Als vierzehnten Band der Herbert W. Franke Werksausgabe drucken die beiden Herausgeber Ulrich Blode und Hans Esselborn den ursprünglich 1981 im Suhrkamp Verlag veröffentlichten Storyband „Paradies 3000“ nach. Wieder hat Thomas Franke für die Werksausgabe ein eindrucksvolles Titelbild erschaffen, das expressiver ist als seine Arbeit zur Suhrkamp Taschenbuchausgabe. Das Nachwort neben den Anmerkungen zur Werksausgabe stammt dieses Mal aus der Feder von Bartholomäus Figatowski. 

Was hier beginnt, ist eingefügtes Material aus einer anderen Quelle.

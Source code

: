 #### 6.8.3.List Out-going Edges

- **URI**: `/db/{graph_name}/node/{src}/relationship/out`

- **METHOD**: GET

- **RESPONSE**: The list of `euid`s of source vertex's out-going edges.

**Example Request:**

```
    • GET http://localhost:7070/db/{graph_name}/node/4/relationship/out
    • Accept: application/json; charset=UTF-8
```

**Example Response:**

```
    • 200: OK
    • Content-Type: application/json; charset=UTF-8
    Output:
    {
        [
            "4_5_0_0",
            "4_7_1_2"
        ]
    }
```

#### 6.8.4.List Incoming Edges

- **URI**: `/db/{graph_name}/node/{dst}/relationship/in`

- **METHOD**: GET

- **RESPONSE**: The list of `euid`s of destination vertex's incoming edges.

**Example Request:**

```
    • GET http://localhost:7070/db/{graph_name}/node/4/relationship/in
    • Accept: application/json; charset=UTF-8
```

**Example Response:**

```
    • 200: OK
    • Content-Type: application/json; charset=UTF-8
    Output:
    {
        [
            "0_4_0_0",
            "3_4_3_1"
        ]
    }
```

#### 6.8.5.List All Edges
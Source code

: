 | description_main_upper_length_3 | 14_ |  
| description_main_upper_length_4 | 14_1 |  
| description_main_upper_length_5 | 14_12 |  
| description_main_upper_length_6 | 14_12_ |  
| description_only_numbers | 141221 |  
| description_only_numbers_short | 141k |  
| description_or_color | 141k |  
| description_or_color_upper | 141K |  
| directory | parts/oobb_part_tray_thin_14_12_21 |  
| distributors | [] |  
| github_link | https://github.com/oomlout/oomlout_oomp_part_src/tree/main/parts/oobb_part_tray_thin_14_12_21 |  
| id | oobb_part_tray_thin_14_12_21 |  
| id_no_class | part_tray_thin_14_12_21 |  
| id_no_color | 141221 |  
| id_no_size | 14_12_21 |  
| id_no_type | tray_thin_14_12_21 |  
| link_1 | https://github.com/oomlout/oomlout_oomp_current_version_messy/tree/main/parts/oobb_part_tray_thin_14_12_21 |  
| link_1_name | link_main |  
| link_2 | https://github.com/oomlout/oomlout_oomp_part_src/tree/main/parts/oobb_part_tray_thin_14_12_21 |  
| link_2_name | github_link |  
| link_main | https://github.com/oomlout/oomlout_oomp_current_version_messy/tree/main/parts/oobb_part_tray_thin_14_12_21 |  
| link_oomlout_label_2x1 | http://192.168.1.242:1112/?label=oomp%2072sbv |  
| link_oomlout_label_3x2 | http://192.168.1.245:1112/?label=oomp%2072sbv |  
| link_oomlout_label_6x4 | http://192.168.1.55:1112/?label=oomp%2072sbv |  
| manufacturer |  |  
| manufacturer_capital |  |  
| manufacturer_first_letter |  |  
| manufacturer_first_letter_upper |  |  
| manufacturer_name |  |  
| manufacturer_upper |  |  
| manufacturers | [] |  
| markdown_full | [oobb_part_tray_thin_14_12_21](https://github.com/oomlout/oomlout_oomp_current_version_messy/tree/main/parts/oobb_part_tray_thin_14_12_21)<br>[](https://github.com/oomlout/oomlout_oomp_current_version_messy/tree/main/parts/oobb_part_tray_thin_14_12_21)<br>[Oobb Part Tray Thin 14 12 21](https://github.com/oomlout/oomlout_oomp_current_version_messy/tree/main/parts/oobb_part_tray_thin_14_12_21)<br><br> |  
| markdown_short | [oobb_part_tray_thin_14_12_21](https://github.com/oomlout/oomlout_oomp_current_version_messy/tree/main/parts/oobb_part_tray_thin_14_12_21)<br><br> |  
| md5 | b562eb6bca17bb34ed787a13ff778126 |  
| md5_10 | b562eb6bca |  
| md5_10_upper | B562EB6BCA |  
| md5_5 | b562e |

 Die Titelgeschichte fasst eine Reihe von Themen aus Herbert W. Frankes umfangreichen Werk gut zusammen. Der Transfer von Wissen direkt ins Unterbewusstsein der Menschen und dadurch die Erschaffung einer virtuellen Realität. Eine Gesellschaft, die ihre Bleibeberechtigung auf der Erde überdehnt hat und deswegen drastisch die Resourcen schonen muss. Wie bei „Flucht ins 23. Jahrhundert“ ist bei 30 Lebensjahren Schluss, allerdings werden die Menschen nicht eliminiert. Reduktion und Verzicht sind die neuen Schlagworte. Kompakt, intensiv, allerdings auch ein wenig belehrend. Im Grunde passt auch die Abschlussgeschichte dieser Anthologie in den entsprechenden Rahmen. In „000 Jahre später“ kehren vier Astronauten zu einer natürlich vollkommen veränderten Erde zurück. Sie ist das Gegenteil aus „Paradies 3000“. Während meistens bei Herbert W. Franke die Menschen die nicht immer logischen Beschlüsse fassen und etwas Gutes machen wollen als es abschließend ist, agieren die Maschinen gemäß ihrer indirekt auf den Robotergesetzen basierenden Programmierung und sehen in „Twillight Zone“ Manier nur einen Ausweg.   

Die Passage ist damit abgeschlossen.